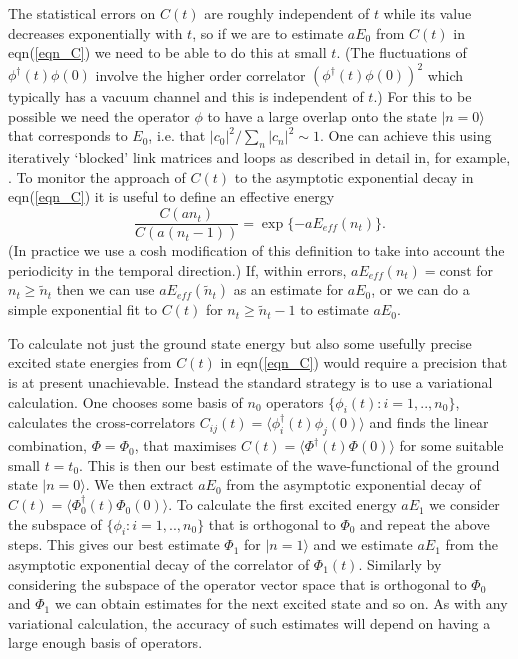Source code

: \documentclass[12pt]{article}
\begin{document}
The statistical errors on $C(t)$ are roughly independent of $t$ while its value decreases
exponentially with $t$, so if we are to estimate $aE_0$ from $C(t)$ in eqn(\ref{eqn_C})
we need to be able to do this at small $t$. (The fluctuations of $\phi^{\dagger}(t)\phi(0)$
involve the higher order correlator $(\phi^{\dagger}(t)\phi(0))^2$ which typically has a vacuum
channel and this is independent of $t$.) For this to be possible we need the operator
$\phi$ to have a large overlap onto the state $|n=0\rangle$ that corresponds to $E_0$,
i.e. that $|c_0|^2/\sum_n |c_n|^2 \sim 1$. One can achieve this using iteratively `blocked'
link matrices and loops
%
\cite{MT-block1,MT-block2}
%
as described in detail in, for example,
%
\cite{BLMTUW_N}.
%
To monitor the approach of  $C(t)$ to the asymptotic exponential decay in eqn(\ref{eqn_C})
it is useful to define an effective energy
%
\begin{equation}
  \frac{C(an_t)}{C(a(n_t-1))} = \exp\{-aE_{eff}(n_t)\}.
\label{eqn_Eeff}
\end{equation}
%
(In practice we use a cosh modification of this definition to take into account the
periodicity in the temporal direction.)
If, within errors,  $aE_{eff}(n_t) = \mathrm{const}$ for $n_t\geq \tilde{n}_t$ then
we can use $aE_{eff}(\tilde{n}_t)$ as an estimate for $aE_0$, or we can do a simple
exponential fit to $C(t)$ for $n_t\geq \tilde{n}_t-1$ to estimate $aE_0$. 


To calculate not just the ground state energy but also some usefully precise excited state
energies from $C(t)$ in eqn(\ref{eqn_C}) would require a precision that is at present
unachievable. Instead the standard strategy is to use a variational calculation. One chooses
some basis of $n_0$ operators $\{\phi_i(t): i=1,..,n_0\}$, calculates the cross-correlators
$C_{ij}(t)= \langle \phi^{\dagger}_i(t)\phi_j(0)\rangle$ and finds the linear combination,
$\Phi = \Phi_0$, that maximises $C(t)= \langle \Phi^{\dagger}(t)\Phi(0)\rangle$
for some suitable small $t=t_0$. This is then our best estimate of the wave-functional
of the ground state $|n=0\rangle$. We then extract $aE_0$ from the asymptotic
exponential decay of $C(t)= \langle \Phi^{\dagger}_0(t)\Phi_0(0)\rangle$. To calculate
the first excited energy $aE_1$ we consider the subspace of $\{\phi_i: i=1,..,n_0\}$
that is orthogonal to $\Phi_0$ and repeat the above steps. This gives our best
estimate $\Phi_1$ for  $|n=1\rangle$ and we estimate $aE_1$ from the asymptotic
exponential decay of the correlator of $\Phi_1(t)$. Similarly by considering
the subspace of the operator vector space that is orthogonal to $\Phi_0$ and $\Phi_1$ 
we can obtain estimates for the next excited state and so on. As with any variational
calculation, the accuracy of such estimates will depend on having a large enough
basis of operators.
\end{document}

● **Aim of the exercise**
An exact repeat of the lines from the one containing "estimate $\Phi_1$ for" through the final line of the entries is the whole answer.

● **Solution for this problem**
estimate $\Phi_1$ for  $|n=1\rangle$ and we estimate $aE_1$ from the asymptotic
exponential decay of the correlator of $\Phi_1(t)$. Similarly by considering
the subspace of the operator vector space that is orthogonal to $\Phi_0$ and $\Phi_1$ 
we can obtain estimates for the next excited state and so on. As with any variational
calculation, the accuracy of such estimates will depend on having a large enough
basis of operators.
\end{document}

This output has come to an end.